> **To do**: No pictures go into the output, which should consist only of the lines from the first line of the data through the line with "5.4.2. ОСС можуть", copied exactly.

== Segment start ==

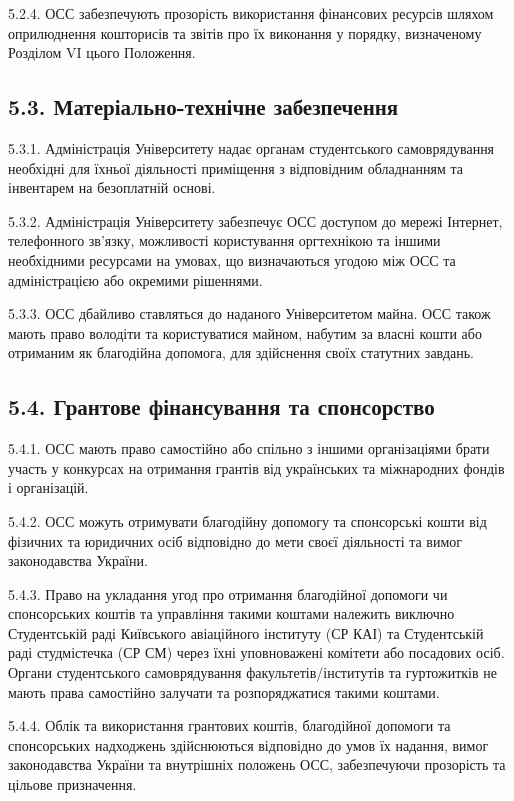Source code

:     5.2.4. ОСС забезпечують прозорість використання фінансових ресурсів шляхом оприлюднення кошторисів та звітів про їх виконання у порядку, визначеному Розділом VI цього Положення.

\subsection*{5.3. Матеріально-технічне забезпечення}
    5.3.1. Адміністрація Університету надає органам студентського самоврядування необхідні для їхньої діяльності приміщення з відповідним обладнанням та інвентарем на безоплатній основі.

    5.3.2. Адміністрація Університету забезпечує ОСС доступом до мережі Інтернет, телефонного зв'язку, можливості користування оргтехнікою та іншими необхідними ресурсами на умовах, що визначаються угодою між ОСС та адміністрацією або окремими рішеннями.

    5.3.3. ОСС дбайливо ставляться до наданого Університетом майна. ОСС також мають право володіти та користуватися майном, набутим за власні кошти або отриманим як благодійна допомога, для здійснення своїх статутних завдань.

\subsection*{5.4. Грантове фінансування та спонсорство}
    5.4.1. ОСС мають право самостійно або спільно з іншими організаціями брати участь у конкурсах на отримання грантів від українських та міжнародних фондів і організацій.

    5.4.2. ОСС можуть отримувати благодійну допомогу та спонсорські кошти від фізичних та юридичних осіб відповідно до мети своєї діяльності та вимог законодавства України.

    5.4.3. Право на укладання угод про отримання благодійної допомоги чи спонсорських коштів та управління такими коштами належить виключно Студентській раді Київського авіаційного інституту (СР КАІ) та Студентській раді студмістечка (СР СМ) через їхні уповноважені комітети або посадових осіб. Органи студентського самоврядування факультетів/інститутів та гуртожитків не мають права самостійно залучати та розпоряджатися такими коштами.

    5.4.4. Облік та використання грантових коштів, благодійної допомоги та спонсорських надходжень здійснюються відповідно до умов їх надання, вимог законодавства України та внутрішніх положень ОСС, забезпечуючи прозорість та цільове призначення.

== Segment end ==

> **Response to the task**:
Source code

:     5.2.4. ОСС забезпечують прозорість використання фінансових ресурсів шляхом оприлюднення кошторисів та звітів про їх виконання у порядку, визначеному Розділом VI цього Положення.

\subsection*{5.3. Матеріально-технічне забезпечення}
    5.3.1. Адміністрація Університету надає органам студентського самоврядування необхідні для їхньої діяльності приміщення з відповідним обладнанням та інвентарем на безоплатній основі.

    5.3.2. Адміністрація Університету забезпечує ОСС доступом до мережі Інтернет, телефонного зв'язку, можливості користування оргтехнікою та іншими необхідними ресурсами на умовах, що визначаються угодою між ОСС та адміністрацією або окремими рішеннями.

    5.3.3. ОСС дбайливо ставляться до наданого Університетом майна. ОСС також мають право володіти та користуватися майном, набутим за власні кошти або отриманим як благодійна допомога, для здійснення своїх статутних завдань.

\subsection*{5.4. Грантове фінансування та спонсорство}
    5.4.1. ОСС мають право самостійно або спільно з іншими організаціями брати участь у конкурсах на отримання грантів від українських та міжнародних фондів і організацій.

    5.4.2. ОСС можуть отримувати благодійну допомогу та спонсорські кошти від фізичних та юридичних осіб відповідно до мети своєї діяльності та вимог законодавства України.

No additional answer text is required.